I was ranting recently about the WiX toolset. Perfectly normal thing to do, of course, especially when you’re talking about creating installers. Today however when I returned to that task to do some more research I learned something about how it is designed which is so nice it’s overwhelmed the complaints I had earlier.

The situation is one where I’m using heat to generate file components for all of the assets that happen to be in a directory. The problem is no combination of switches would produce a wxs file that had an inventory I could pull in conveniently.

Then I saw an article describing the heat extensions architecture, specifically for mutators. This has cleared up all of the significant problems I was having pulling together boilerplate unattended msi generation.

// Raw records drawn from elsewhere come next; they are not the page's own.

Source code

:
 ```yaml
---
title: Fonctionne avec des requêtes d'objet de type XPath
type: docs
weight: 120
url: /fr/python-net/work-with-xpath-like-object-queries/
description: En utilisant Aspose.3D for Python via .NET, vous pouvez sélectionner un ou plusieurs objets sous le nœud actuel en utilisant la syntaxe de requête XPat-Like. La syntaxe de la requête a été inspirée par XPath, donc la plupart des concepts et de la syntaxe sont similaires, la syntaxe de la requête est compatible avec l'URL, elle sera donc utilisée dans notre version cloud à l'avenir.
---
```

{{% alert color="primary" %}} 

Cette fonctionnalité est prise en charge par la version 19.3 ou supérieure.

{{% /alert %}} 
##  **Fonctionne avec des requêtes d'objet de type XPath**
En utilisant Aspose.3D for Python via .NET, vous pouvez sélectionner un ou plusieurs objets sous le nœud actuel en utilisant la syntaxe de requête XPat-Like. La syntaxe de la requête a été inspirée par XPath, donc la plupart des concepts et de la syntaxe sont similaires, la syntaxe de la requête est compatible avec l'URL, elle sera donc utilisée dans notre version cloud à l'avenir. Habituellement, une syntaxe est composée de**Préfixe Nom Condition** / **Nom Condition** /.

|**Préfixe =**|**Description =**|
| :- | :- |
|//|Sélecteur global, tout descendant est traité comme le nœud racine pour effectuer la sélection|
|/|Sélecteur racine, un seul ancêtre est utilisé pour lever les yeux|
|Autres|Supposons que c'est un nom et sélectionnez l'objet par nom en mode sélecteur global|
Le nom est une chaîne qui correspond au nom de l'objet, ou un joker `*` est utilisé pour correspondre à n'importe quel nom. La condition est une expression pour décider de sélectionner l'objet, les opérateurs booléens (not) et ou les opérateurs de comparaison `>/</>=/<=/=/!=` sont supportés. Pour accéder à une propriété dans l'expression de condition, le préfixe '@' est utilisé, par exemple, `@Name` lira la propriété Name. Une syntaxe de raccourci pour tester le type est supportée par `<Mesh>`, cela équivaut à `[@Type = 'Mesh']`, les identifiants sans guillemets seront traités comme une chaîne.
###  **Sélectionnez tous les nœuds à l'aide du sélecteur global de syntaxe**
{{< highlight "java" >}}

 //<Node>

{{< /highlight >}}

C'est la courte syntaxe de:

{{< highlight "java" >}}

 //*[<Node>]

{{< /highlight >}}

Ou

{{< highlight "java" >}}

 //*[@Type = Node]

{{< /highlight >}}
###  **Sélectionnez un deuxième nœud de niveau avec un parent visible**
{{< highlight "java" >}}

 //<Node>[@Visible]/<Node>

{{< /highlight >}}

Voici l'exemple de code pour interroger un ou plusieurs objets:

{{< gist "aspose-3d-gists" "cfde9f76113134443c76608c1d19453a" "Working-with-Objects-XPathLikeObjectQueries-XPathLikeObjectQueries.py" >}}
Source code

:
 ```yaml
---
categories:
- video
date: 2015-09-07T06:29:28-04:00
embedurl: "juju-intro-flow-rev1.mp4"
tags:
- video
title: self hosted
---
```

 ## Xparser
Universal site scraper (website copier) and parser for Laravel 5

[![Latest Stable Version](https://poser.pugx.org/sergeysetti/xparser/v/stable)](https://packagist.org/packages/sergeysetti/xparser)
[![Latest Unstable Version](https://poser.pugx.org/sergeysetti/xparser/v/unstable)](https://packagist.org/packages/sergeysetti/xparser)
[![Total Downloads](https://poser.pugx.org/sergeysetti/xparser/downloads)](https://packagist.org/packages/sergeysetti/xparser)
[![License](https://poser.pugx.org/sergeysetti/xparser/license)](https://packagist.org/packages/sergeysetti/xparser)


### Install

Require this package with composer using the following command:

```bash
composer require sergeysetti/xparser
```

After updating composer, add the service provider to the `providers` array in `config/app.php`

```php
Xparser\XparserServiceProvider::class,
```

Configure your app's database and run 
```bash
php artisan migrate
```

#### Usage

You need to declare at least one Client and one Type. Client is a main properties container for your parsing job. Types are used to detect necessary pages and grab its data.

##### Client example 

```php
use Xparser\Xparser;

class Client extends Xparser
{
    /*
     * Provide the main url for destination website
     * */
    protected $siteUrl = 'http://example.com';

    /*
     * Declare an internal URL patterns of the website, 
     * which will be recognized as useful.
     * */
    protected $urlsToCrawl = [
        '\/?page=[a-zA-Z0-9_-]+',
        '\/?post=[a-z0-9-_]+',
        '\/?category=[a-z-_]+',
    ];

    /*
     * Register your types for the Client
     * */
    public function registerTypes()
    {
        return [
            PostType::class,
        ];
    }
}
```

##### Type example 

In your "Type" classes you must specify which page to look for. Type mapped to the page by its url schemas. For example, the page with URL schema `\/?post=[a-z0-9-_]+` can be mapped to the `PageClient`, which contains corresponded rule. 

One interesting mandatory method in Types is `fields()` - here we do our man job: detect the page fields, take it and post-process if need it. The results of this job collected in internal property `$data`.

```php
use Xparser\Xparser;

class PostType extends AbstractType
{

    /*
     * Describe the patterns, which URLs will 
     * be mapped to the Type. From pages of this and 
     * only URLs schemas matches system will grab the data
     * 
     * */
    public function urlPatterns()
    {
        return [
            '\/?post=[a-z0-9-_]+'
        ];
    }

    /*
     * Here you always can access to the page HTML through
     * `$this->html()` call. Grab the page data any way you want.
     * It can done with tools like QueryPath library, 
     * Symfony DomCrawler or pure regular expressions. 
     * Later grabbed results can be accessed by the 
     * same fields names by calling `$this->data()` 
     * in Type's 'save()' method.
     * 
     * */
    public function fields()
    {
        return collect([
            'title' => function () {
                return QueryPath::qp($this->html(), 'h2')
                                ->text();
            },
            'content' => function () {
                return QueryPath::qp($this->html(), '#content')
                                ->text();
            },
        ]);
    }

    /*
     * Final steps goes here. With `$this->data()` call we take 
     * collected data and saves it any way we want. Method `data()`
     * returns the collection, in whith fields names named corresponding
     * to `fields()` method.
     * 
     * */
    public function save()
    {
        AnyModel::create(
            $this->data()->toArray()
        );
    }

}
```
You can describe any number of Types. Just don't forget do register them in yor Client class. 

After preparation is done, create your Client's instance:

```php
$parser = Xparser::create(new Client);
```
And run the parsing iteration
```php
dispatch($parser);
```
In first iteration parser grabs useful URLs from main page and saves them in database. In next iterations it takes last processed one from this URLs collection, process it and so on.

Here’s the extension class:

public class ComponentGroupExtension : HeatExtension
{
    private const string Switch = "-compgroup:";

    public ComponentGroupExtension()
    {
        Console.WriteLine("ComponentGroupExtension created");
    }

    public override HeatCommandLineOption[] CommandLineTypes
    {
        get
        {
            return new[]
                   {
                       new HeatCommandLineOption(
                           Switch + "<id>",
                           "Generate a component group")
                   };
        }
    }

    public override void ParseOptions(string type, string[] args)
    {
        for (int i = 0; i < args.Length; i++)
        {
            if (args[i].StartsWith(Switch))
            {
                var mutator = new ComponentGroupMutator(
                    args[i].Substring(Switch.Length));

                Core.Mutator.AddExtension(mutator);
            }
        }

    }
}

All it does is recognize a switch and add a mutator with the switches value. Like -compgroup:WebSiteFiles.

Here’s the mutator:

internal class ComponentGroupMutator : MutatorExtension
{
    private readonly string _componentGroupId;
    private readonly IList<Component> _components = new List<Component>();

    public ComponentGroupMutator(string componentGroupId)
    {
        _componentGroupId = componentGroupId;
    }

    public override int Sequence
    {
        get { return 3000; }
    }

    public override void Mutate(Wix.Wix wix)
    {
        IndexElement(wix);

        var componentGroup = new ComponentGroup {Id = _componentGroupId};

        foreach (var component in _components)
        {
            if (null == component.Id) continue;

            var componentRef = new ComponentRef {Id = component.Id};
            componentGroup.AddChild(componentRef);
        }

        var fragment = new Fragment();
        fragment.AddChild(componentGroup);
        wix.AddChild(fragment);
    }

    private void IndexElement(ISchemaElement element)
    {
        if (element is Component)
        {
            _components.Add((Component)element);
        }

        if (element is IParentElement)
        {
            var children = ((IParentElement) element).Children;
            foreach (ISchemaElement childElement in children)
            {
                IndexElement(childElement);
            }
        }
    }
}

That’s all there is to it! Now I can use heat to generate all of the file and component fragments and give it a deterministic component group id, which can be pulled in by name from another much smaller wxs file that has the product metadata, target folder, iis settings, etc.

Documentation is very thin, especially for WiX 3.0 specific things, and it was only looking at the the source code for the existing heat extensions that made it possible to write this. But with very little code you can make an assembly that gives you complete control over the shaping of your harvested assets.